# YOUR TASK
If a line in the entries below includes the string "when", copy it out.

# INPUT RECORDS

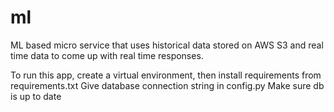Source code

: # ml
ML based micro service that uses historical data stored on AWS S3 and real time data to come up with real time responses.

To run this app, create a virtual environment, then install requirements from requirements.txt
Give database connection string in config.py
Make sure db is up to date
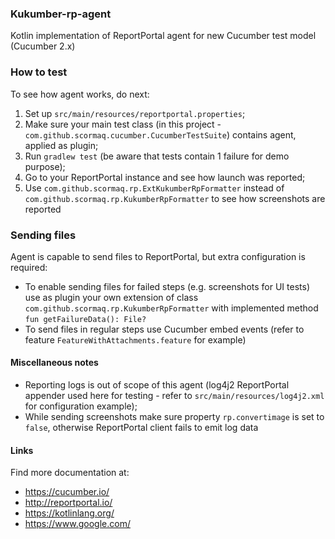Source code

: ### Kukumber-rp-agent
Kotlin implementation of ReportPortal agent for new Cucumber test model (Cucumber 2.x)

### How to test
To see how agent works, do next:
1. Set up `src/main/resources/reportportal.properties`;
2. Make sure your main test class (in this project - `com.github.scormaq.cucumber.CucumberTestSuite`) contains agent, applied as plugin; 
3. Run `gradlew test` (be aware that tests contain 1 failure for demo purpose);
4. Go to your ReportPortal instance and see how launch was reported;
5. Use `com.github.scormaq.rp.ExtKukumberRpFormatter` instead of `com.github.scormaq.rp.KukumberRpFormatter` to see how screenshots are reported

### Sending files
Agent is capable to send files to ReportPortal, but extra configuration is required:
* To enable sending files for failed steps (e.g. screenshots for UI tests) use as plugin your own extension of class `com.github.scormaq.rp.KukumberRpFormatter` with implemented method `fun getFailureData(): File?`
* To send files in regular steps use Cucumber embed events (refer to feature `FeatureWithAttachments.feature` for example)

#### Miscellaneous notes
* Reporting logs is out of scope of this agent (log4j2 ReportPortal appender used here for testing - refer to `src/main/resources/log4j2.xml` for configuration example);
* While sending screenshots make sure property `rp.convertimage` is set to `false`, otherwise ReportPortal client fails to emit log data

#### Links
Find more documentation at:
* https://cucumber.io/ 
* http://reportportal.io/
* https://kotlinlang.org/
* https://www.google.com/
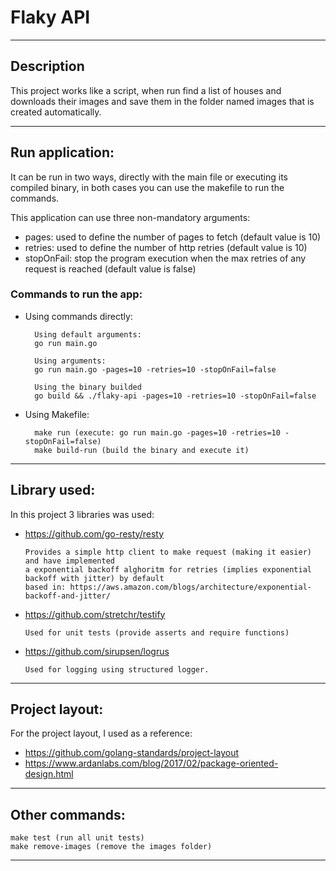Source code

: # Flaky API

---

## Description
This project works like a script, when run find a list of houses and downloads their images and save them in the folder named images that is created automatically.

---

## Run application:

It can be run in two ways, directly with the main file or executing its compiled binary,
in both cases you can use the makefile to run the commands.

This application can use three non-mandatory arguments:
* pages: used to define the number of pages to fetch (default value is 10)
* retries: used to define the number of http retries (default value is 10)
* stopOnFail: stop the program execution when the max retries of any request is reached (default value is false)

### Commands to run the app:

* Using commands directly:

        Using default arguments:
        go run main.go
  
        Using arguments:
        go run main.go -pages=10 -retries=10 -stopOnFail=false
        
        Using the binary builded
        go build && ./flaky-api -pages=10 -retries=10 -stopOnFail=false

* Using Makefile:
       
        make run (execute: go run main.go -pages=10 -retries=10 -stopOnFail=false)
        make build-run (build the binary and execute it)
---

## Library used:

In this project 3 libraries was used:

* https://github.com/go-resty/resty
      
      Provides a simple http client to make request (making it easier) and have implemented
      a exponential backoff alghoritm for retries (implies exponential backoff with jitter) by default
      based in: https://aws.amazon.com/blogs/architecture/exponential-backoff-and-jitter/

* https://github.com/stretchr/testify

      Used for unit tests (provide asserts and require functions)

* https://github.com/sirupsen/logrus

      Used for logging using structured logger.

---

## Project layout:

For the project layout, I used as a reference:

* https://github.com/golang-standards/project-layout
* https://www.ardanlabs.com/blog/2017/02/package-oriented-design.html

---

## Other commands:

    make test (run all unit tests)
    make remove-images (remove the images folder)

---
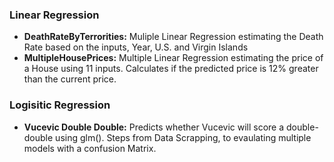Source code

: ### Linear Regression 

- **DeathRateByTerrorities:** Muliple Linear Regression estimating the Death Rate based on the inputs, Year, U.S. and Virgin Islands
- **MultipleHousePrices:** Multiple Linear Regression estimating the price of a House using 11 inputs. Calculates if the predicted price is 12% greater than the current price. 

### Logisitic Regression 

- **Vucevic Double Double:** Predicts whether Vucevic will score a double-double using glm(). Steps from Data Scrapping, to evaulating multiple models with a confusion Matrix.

--

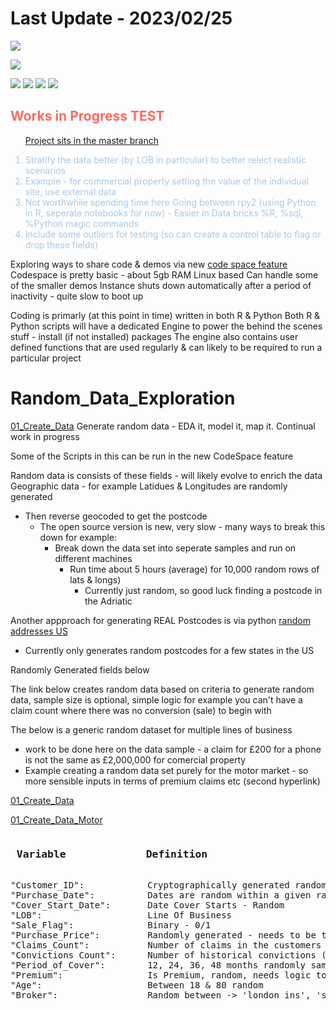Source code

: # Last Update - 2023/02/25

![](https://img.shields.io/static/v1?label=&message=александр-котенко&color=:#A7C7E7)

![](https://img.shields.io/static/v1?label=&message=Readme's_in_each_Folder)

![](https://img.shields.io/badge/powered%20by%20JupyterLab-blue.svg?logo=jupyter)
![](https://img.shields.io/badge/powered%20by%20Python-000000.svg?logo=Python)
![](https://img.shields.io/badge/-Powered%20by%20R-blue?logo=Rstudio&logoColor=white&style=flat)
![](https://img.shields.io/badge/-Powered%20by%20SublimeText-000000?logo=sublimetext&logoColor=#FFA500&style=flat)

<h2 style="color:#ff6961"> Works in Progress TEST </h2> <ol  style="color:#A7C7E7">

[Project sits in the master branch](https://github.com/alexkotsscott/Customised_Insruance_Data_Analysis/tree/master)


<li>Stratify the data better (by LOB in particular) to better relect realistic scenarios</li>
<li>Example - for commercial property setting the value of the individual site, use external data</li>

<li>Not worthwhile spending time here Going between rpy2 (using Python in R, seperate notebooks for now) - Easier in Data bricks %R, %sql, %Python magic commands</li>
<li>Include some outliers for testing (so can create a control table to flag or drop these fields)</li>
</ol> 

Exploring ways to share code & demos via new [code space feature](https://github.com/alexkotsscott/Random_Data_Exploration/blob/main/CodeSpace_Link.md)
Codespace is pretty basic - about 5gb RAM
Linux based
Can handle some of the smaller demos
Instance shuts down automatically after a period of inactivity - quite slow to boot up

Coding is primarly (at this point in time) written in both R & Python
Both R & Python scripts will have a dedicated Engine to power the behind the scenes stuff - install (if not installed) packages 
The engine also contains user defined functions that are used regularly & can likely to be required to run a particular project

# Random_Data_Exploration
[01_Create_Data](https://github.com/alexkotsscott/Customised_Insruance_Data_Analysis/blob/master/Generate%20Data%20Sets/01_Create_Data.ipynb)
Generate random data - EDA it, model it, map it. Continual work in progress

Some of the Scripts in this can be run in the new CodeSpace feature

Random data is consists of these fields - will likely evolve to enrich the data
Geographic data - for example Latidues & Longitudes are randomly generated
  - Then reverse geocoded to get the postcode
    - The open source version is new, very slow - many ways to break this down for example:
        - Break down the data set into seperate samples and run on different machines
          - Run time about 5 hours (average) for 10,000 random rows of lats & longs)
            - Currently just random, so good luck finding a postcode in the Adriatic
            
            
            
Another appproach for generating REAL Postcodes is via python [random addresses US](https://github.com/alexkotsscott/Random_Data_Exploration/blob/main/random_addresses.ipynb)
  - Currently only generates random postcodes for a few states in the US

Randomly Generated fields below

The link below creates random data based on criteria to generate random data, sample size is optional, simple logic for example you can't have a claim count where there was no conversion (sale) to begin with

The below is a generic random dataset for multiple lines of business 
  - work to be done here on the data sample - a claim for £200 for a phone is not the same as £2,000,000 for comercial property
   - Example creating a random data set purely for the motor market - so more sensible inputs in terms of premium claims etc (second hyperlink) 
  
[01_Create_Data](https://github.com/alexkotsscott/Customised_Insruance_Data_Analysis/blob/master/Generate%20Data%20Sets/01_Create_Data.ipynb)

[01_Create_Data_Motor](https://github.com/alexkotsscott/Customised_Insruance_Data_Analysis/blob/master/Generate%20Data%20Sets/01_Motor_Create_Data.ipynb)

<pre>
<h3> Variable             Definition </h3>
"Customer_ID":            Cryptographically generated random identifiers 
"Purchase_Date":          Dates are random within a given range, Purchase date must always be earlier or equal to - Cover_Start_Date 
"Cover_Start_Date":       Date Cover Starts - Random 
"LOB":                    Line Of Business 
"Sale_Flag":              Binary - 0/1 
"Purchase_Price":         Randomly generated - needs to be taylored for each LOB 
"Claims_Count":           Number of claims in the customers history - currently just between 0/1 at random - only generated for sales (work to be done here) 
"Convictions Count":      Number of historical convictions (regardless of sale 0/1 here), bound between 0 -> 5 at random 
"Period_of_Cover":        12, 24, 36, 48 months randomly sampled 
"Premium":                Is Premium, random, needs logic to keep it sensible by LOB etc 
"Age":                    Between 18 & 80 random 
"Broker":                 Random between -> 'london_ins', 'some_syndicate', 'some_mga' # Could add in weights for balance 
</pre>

==

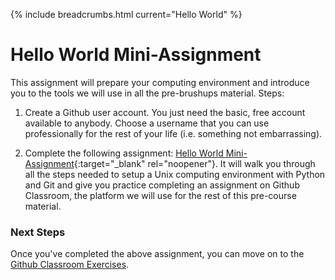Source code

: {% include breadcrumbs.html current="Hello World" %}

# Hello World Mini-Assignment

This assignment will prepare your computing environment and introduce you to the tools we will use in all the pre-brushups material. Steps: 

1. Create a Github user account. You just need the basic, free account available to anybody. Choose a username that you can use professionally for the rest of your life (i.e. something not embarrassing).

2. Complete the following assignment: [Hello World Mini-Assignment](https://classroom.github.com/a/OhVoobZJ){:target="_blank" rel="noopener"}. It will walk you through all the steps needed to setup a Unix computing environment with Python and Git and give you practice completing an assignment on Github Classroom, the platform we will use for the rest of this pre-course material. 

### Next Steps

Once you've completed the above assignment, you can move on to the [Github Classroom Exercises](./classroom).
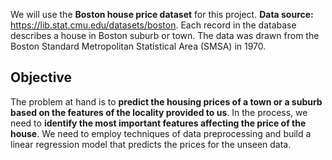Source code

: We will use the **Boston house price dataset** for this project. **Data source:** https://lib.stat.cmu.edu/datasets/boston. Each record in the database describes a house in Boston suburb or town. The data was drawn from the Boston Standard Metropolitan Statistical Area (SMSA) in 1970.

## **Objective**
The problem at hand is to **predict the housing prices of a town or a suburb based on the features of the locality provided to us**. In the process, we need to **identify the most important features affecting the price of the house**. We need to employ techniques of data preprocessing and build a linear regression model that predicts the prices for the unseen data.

# RESULT BELOW
This project works like a script, when run find a list of houses and downloads their images and save them in the folder named images that is created automatically.
* stopOnFail: stop the program execution when the max retries of any request is reached (default value is false)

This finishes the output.